Slashdot Mirror


Ask Slashdot: Best Programs To Learn From?

First time accepted submitter camServo writes "I took C++ classes in college and I have played around with some scripting languages. We learned the basics of how to make C++ work with small programs, but when I see large open source projects, I never know where to even start to try and figure out how their code works. I'm wondering if any of you have suggestions for some nice open source projects to look at to get an idea for how programming works in the real world, so I can start giving back to the FOSS community." Where would you start?

19 of 329 comments (clear)

  1. Pick small libraries/utilities by Nethemas+the+Great · · Score: 4, Insightful

    The more lines of code the more difficult to get started as a general rule. Just find a small library that provides support for something you have an interest in. Tinker with it.

    --
    Two of my imaginary friends reproduced once ... with negative results.
  2. Re:The kernel by kthreadd · · Score: 5, Insightful

    Off you go

    Oh yeah, Good ol' BSD kernel. The best one in town.

  3. Really good question. by Georules · · Score: 5, Insightful

    I have often wondered the same thing. People tell me, "read the code and submit patches!" It may sound like hand-holding to experienced developers, but many new coders could really use an introduction to becoming a part of a community around a project.
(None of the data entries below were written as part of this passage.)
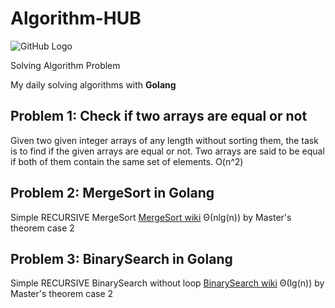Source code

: # Algorithm-HUB
![GitHub Logo](https://raw.githubusercontent.com/Mhdaan/Algorithm-HUB/main/img/logo.png)

Solving Algorithm Problem

My daily solving algorithms with **Golang**
## Problem 1: Check if two arrays are equal or not 
Given two given integer arrays of any length without sorting them, the task is to find if the given arrays are equal or not. Two arrays are said to be equal if both of them contain the same set of elements. O(n^2)
## Problem 2: MergeSort in Golang
Simple RECURSIVE MergeSort [MergeSort wiki](https://en.wikipedia.org/wiki/Merge_sort) Θ(nlg(n)) by Master's theorem case 2
## Problem 3: BinarySearch in Golang
Simple RECURSIVE BinarySearch without loop [BinarySearch wiki](https://en.wikipedia.org/wiki/Binary_search_algorithm) Θ(lg(n)) by Master's theorem case 2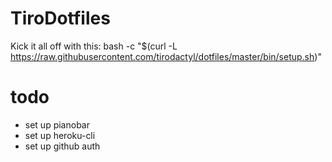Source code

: # TiroDotfiles
Kick it all off with this:
bash -c "$(curl -L https://raw.githubusercontent.com/tirodactyl/dotfiles/master/bin/setup.sh)"

# todo
- set up pianobar
- set up heroku-cli
- set up github auth
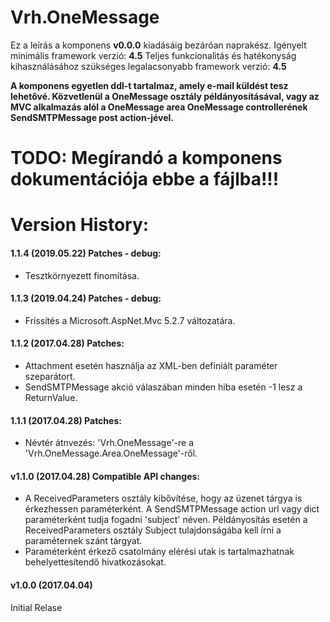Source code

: # Vrh.OneMessage
Ez a leírás a komponens **v0.0.0** kiadásáig bezáróan naprakész.
Igényelt minimális framework verzió: **4.5**
Teljes funkcionalitás és hatékonyság kihasználásához szükséges legalacsonyabb framework verzió: **4.5**

**A komponens egyetlen ddl-t tartalmaz, amely e-mail küldést tesz lehetővé.
Közvetlenül a OneMessage osztály példányosításával,
vagy az MVC alkalmazás alól a OneMessage area OneMessage controllerének 
SendSMTPMessage post action-jével.**

# TODO: Megírandó a komponens dokumentációja ebbe a fájlba!!!

# Version History:

#### 1.1.4 (2019.05.22) Patches - debug:
- Tesztkörnyezett finomítása.

#### 1.1.3 (2019.04.24) Patches - debug:
- Frissítés a Microsoft.AspNet.Mvc 5.2.7 változatára.

#### 1.1.2 (2017.04.28) Patches:
- Attachment esetén használja az XML-ben definiált paraméter szeparátort.
- SendSMTPMessage akció válaszában minden hiba esetén -1 lesz a ReturnValue.

#### 1.1.1 (2017.04.28) Patches:
- Névtér átnvezés: 'Vrh.OneMessage'-re a 'Vrh.OneMessage.Area.OneMessage'-ről.

#### v1.1.0 (2017.04.28) Compatible API changes:
- A ReceivedParameters osztály kibővítése, hogy az üzenet tárgya is érkezhessen
paraméterként. A SendSMTPMessage action url vagy dict paraméterként tudja 
fogadni 'subject' néven. Példányosítás esetén a ReceivedParameters osztály 
Subject tulajdonságába kell írni a paraméternek szánt tárgyat.
- Paraméterként érkező csatolmány elérési utak is tartalmazhatnak
behelyettesítendő hivatkozásokat.

#### v1.0.0 (2017.04.04) 
Initial Relase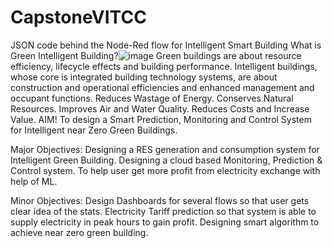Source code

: # CapstoneVITCC
JSON code behind the Node-Red flow for Intelligent Smart Building
What is Green Intelligent Building?![image](https://user-images.githubusercontent.com/83089495/158243787-0532db3f-8a2b-4992-b4b2-2204ddb211d3.png)
Green buildings are about resource efficiency, lifecycle effects and building performance. Intelligent buildings, whose core is integrated building technology systems, are about construction and operational efficiencies and enhanced management and occupant functions.
Reduces Wastage of Energy.​
Conserves Natural Resources.​
Improves Air and Water Quality.​
Reduces Costs and Increase Value.​
AIM!
To design a Smart Prediction, Monitoring and Control System for Intelligent near Zero Green Buildings.

Major Objectives:
Designing a RES generation and consumption system for Intelligent Green Building.
Designing a cloud based Monitoring, Prediction & Control system.
To help user get more profit from electricity exchange with help of ML.

Minor Objectives:
Design Dashboards for several flows so that user gets clear idea of the stats.
Electricity Tariff prediction so that system is able to supply electricity in peak hours to gain profit.
Designing smart algorithm to achieve near zero green building.

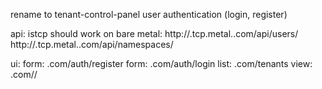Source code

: rename to tenant-control-panel
user authentication (login, register)

api:
istcp should work on bare metal: 
http://<nodeId>.tcp.metal.<domain>.com/api/users/<user>
http://<nodeId>.tcp.metal.<domain>.com/api/namespaces/<namespace>

ui:
form: <domain>.com/auth/register
form: <domain>.com/auth/login
list: <domain>.com/tenants
view: <domain>.com/<user>/<namespace>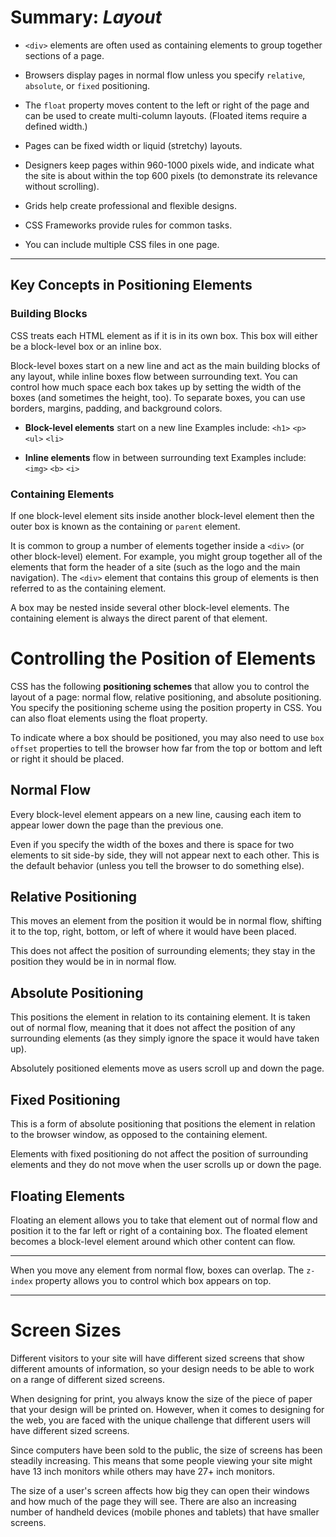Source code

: # **Summary: *Layout***

- `<div>` elements are often used as containing elements
to group together sections of a page.

- Browsers display pages in normal flow unless you
specify `relative`, `absolute`, or `fixed` positioning.

- The `float` property moves content to the left or right
of the page and can be used to create multi-column
layouts. (Floated items require a defined width.)

- Pages can be fixed width or liquid (stretchy) layouts.

- Designers keep pages within 960-1000 pixels wide,
and indicate what the site is about within the top 600
pixels (to demonstrate its relevance without scrolling).

- Grids help create professional and flexible designs.

- CSS Frameworks provide rules for common tasks.

- You can include multiple CSS files in one page.
---

## Key Concepts in Positioning Elements

### Building Blocks

CSS treats each HTML element as if it is in its own box. This box will either be a block-level
box or an inline box.

Block-level boxes start on a new line and act as the main building blocks
of any layout, while inline boxes flow between surrounding text. You can
control how much space each box takes up by setting the width of the
boxes (and sometimes the height, too). To separate boxes, you can use
borders, margins, padding, and background colors.

- **Block-level elements** start on a new line
Examples include: `<h1>` `<p>` `<ul>` `<li>`

- **Inline elements** flow in between surrounding text
Examples include:
`<img>` `<b>` `<i>`

### Containing Elements

If one block-level element sits inside another block-level element then the outer box is known as the containing or `parent` element.

It is common to group a number of elements together inside a `<div>` (or other block-level) element. For example, you might group together all of the elements that form the header of a site (such as the logo and
the main navigation). The `<div>` element that contains this group of elements is then referred to as the containing element.

A box may be nested inside several other block-level elements. The containing
element is always the direct parent of that element.

# Controlling the Position of Elements

CSS has the following **positioning schemes** that allow you to control the layout of a page: normal flow, relative positioning, and absolute positioning. You specify the positioning scheme using the position property in CSS. You can also float elements using the float property.

To indicate where a box should be positioned, you may also need to use `box offset` properties to tell the browser how far from the top or bottom and left or right it should be placed. 

## Normal Flow

Every block-level element appears on a new line, causing each item to appear lower down
the page than the previous one.

Even if you specify the width of the boxes and there is space for two elements to sit side-by side, they will not appear next
to each other. This is the default behavior (unless you tell the browser to do something else).

## Relative Positioning

This moves an element from the position it would be in normal flow, shifting it to the top, right, bottom, or left of where it would have been placed. 

This does not affect the position of surrounding elements; they stay in the position they would be in in normal flow.

## Absolute Positioning

This positions the element in relation to its containing element. It is taken out of normal flow, meaning that it does not affect the position of any surrounding elements (as they simply ignore the space it would have taken up).

Absolutely positioned elements move as users scroll up and down the page.

## Fixed Positioning

This is a form of absolute positioning that positions the element in relation to the
browser window, as opposed to the containing element.

Elements with fixed positioning do not affect the position of surrounding elements and they do not move when the user scrolls up or down the page.

## Floating Elements

Floating an element allows you to take that element out of normal flow and position it to the far left or right of a containing box. The floated element becomes a block-level element around which other content can flow.

---

When you move any element from
normal flow, boxes can overlap. The
`z-index` property allows you to control
which box appears on top.


---

# Screen Sizes

Different visitors to your site will have different sized screens that show different amounts of information, so your design needs to be able to work on a range of different sized screens.

When designing for print, you always know the size of the
piece of paper that your design will be printed on. However,
when it comes to designing for the web, you are faced with the
unique challenge that different users will have different sized
screens.

Since computers have been sold to the public, the size of screens
has been steadily increasing. This means that some people
viewing your site might have 13 inch monitors while others may
have 27+ inch monitors.

The size of a user's screen affects how big they can open
their windows and how much of the page they will see. There
are also an increasing number of handheld devices (mobile
phones and tablets) that have smaller screens.

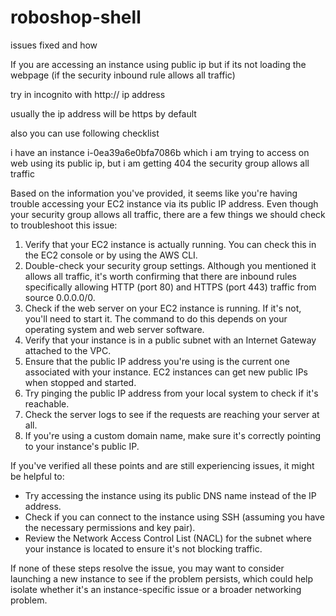 # roboshop-shell 

issues fixed and how

If you are accessing an instance using public ip but if its not loading the webpage (if the security inbound rule allows all traffic) 

try in incognito with http:// ip address


usually the ip address will be https by default


also you can use following checklist


i have an instance i-0ea39a6e0bfa7086b which i am trying to access on web using its public ip, but i am getting 404 the security group allows all traffic

Based on the information you've provided, it seems like you're having trouble accessing your EC2 instance via its public IP address. Even though your security group allows all traffic, there are a few things we should check to troubleshoot this issue:

1. Verify that your EC2 instance is actually running. You can check this in the EC2 console or by using the AWS CLI.
2. Double-check your security group settings. Although you mentioned it allows all traffic, it's worth confirming that there are inbound rules specifically allowing HTTP (port 80) and HTTPS (port 443) traffic from source 0.0.0.0/0.
3. Check if the web server on your EC2 instance is running. If it's not, you'll need to start it. The command to do this depends on your operating system and web server software.
4. Verify that your instance is in a public subnet with an Internet Gateway attached to the VPC.
5. Ensure that the public IP address you're using is the current one associated with your instance. EC2 instances can get new public IPs when stopped and started.
6. Try pinging the public IP address from your local system to check if it's reachable.
7. Check the server logs to see if the requests are reaching your server at all.
8. If you're using a custom domain name, make sure it's correctly pointing to your instance's public IP.

If you've verified all these points and are still experiencing issues, it might be helpful to:

* Try accessing the instance using its public DNS name instead of the IP address.
* Check if you can connect to the instance using SSH (assuming you have the necessary permissions and key pair).
* Review the Network Access Control List (NACL) for the subnet where your instance is located to ensure it's not blocking traffic.

If none of these steps resolve the issue, you may want to consider launching a new instance to see if the problem persists, which could help isolate whether it's an instance-specific issue or a broader networking problem.
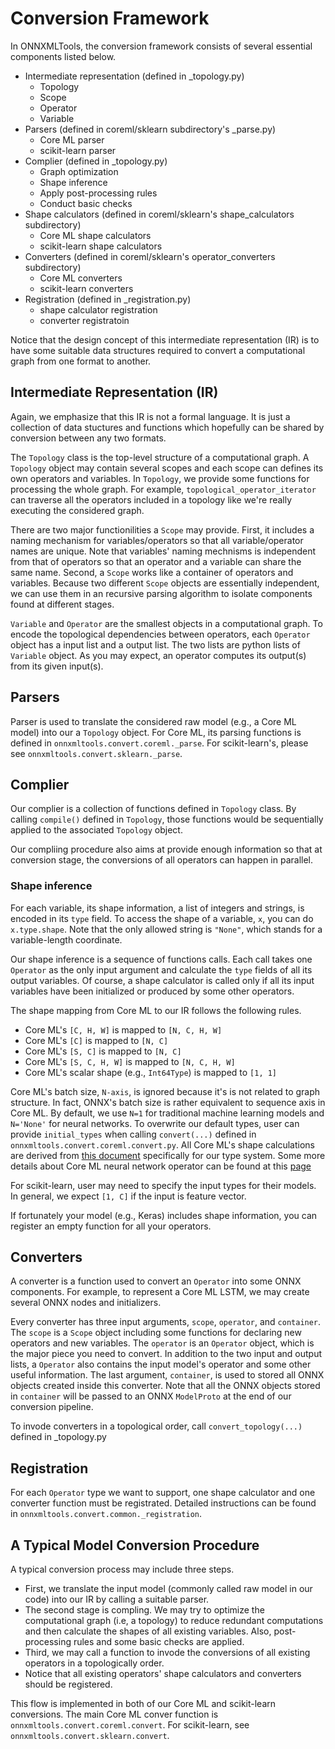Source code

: # Conversion Framework

In ONNXMLTools, the conversion framework consists of several essential components listed below.

* Intermediate representation (defined in _topology.py)
    * Topology
    * Scope
    * Operator
    * Variable
* Parsers (defined in coreml/sklearn subdirectory's _parse.py)
    * Core ML parser
    * scikit-learn parser
* Complier (defined in _topology.py)
    * Graph optimization
    * Shape inference
    * Apply post-processing rules
    * Conduct basic checks
* Shape calculators (defined in coreml/sklearn's shape_calculators subdirectory)
    * Core ML shape calculators
    * scikit-learn shape calculators
* Converters (defined in coreml/sklearn's operator_converters subdirectory)
    * Core ML converters
    * scikit-learn converters
* Registration (defined in _registration.py)
    * shape calculator registration
    * converter registratoin

Notice that the design concept of this intermediate representation (IR) is to have some suitable data structures required to convert a computational graph from one format to another.

## Intermediate Representation (IR)

Again, we emphasize that this IR is not a formal language. It is just a collection of data stuctures and functions which hopefully can be shared by conversion between any two formats.

The `Topology` class is the top-level structure of a computational graph. A `Topology` object may contain several scopes and each scope can defines its own operators and variables. In `Topology`, we provide some functions for processing the whole graph. For example, `topological_operator_iterator` can traverse all the operators included in a topology like we're really executing the considered graph.

There are two major functionilities a `Scope` may provide. First, it includes a naming mechanism for variables/operators so that all variable/operator names are unique. Note that variables' naming mechnisms is independent from that of operators so that an operator and a variable can share the same name. Second, a `Scope` works like a container of operators and variables. Because two different `Scope` objects are essentially independent, we can use them in an recursive parsing algorithm to isolate components found at different stages.

`Variable` and `Operator` are the smallest objects in a computational graph. To encode the topological dependencies between operators, each `Operator` object has a input list and a output list. The two lists are python lists of `Variable` object. As you may expect, an operator computes its output(s) from its given input(s).

## Parsers

Parser is used to translate the considered raw model (e.g., a Core ML model) into our a `Topology` object. For Core ML, its parsing functions is defined in
`onnxmltools.convert.coreml._parse`. For scikit-learn's, please see `onnxmltools.convert.sklearn._parse`.

## Complier

Our complier is a collection of functions defined in `Topology` class. By calling `compile()` defined in `Topology`, those functions would be sequentially applied to the associated `Topology` object.

Our compliing procedure also aims at provide enough information so that at conversion stage, the conversions of all operators can happen in parallel.

### Shape inference

For each variable, its shape information, a list of integers and strings, is encoded in  its `type` field. To access the shape of a variable, `x`, you can do `x.type.shape`. Note that the only allowed string is `"None"`, which stands for a variable-length coordinate.

Our shape inference is a sequence of functions calls. Each call takes one `Operator` as the only input argument and calculate the `type` fields of all its output variables. Of course, a shape calculator is called only if all its input variables have been initialized or produced by some other operators.

The shape mapping from Core ML to our IR follows the following rules.

* Core ML's `[C, H, W]` is mapped to `[N, C, H, W]`
* Core ML's `[C]` is mapped to `[N, C]`
* Core ML's `[S, C]` is mapped to `[N, C]`
* Core ML's `[S, C, H, W]` is mapped to `[N, C, H, W]`
* Core ML's scalar shape (e.g., `Int64Type`) is mapped to `[1, 1]`

Core ML's batch size, `N-axis`, is ignored because it's is not related to graph structure. In fact, ONNX's batch size is rather equivalent to sequence axis in Core ML. By default, we use `N=1` for traditional machine learning models and `N='None'` for neural networks. To overwrite our default types, user can provide `initial_types` when calling `convert(...)` defined in `onnxmltools.convert.coreml.convert.py`. All Core ML's shape calculations are derived from [this document](https://apple.github.io/coremltools/coremlspecification/index.html) specifically for our type system.
Some more details about Core ML neural network operator can be found at this [page](https://github.com/apple/coremltools/blob/master/mlmodel/format/NeuralNetwork.proto)

For scikit-learn, user may need to specify the input types for their models. In general, we expect `[1, C]` if the input is feature vector.

If fortunately your model (e.g., Keras) includes shape information, you can register an empty function for all your operators.

## Converters

A converter is a function used to convert an `Operator` into some ONNX components. For example, to represent a Core ML LSTM, we may create several ONNX nodes and initializers.

Every converter has three input arguments, `scope`, `operator`, and `container`. The `scope` is a `Scope` object including some functions for declaring new operators and new variables. The `operator` is an `Operator` object, which is the major piece you need to convert. In addition to the two input and output lists, a `Operator` also contains the input model's operator and some other useful information. The last argument, `container`, is used to stored all ONNX objects created inside this converter. Note that all the ONNX objects stored in `container` will be passed to an ONNX `ModelProto` at the end of our conversion pipeline.

To invode converters in a topological order, call `convert_topology(...)` defined in _topology.py

## Registration

For each `Operator` type we want to support, one shape calculator and one converter function must be registrated. Detailed instructions can be found in `onnxmltools.convert.common._registration`.

## A Typical Model Conversion Procedure

A typical conversion process may include three steps.

* First, we translate the input model (commonly called raw model in our code) into our IR by calling a suitable parser.
* The second stage is compling. We may try to optimize the computational graph (i.e, a topology) to reduce redundant computations and then calculate the shapes of all existing variables. Also, post-processing rules and some basic checks are applied.
* Third, we may call a function to invode the conversions of all existing operators in a topologically order.
* Notice that all existing operators' shape calculators and converters should be registered.

This flow is implemented in both of our Core ML and scikit-learn conversions.
The main Core ML conver function is `onnxmltools.convert.coreml.convert`. For scikit-learn, see `onnxmltools.convert.sklearn.convert`.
    1. Re:Really good question. by Nethemas+the+Great · · Score: 3, Insightful

      If you want to really help start with QA testing and filing bug reports. Graduate to identifying the bug in code (and reporting your findings). Graduate from that to actually fixing these bugs and submitting the fix. Not only will you be helping the project but in the process you will be making connections and establishing yourself with the development team. Very few groups will give you the time of day if one day you--a total unknown--just happen by and drop a bunch of code in their lap.

      --
      Two of my imaginary friends reproduced once ... with negative results.
    2. Re:Really good question. by LateArthurDent · · Score: 4, Insightful

      I have often wondered the same thing. People tell me, "read the code and submit patches!" It may sound like hand-holding to experienced developers, but many new coders could really use an introduction to becoming a part of a community around a project.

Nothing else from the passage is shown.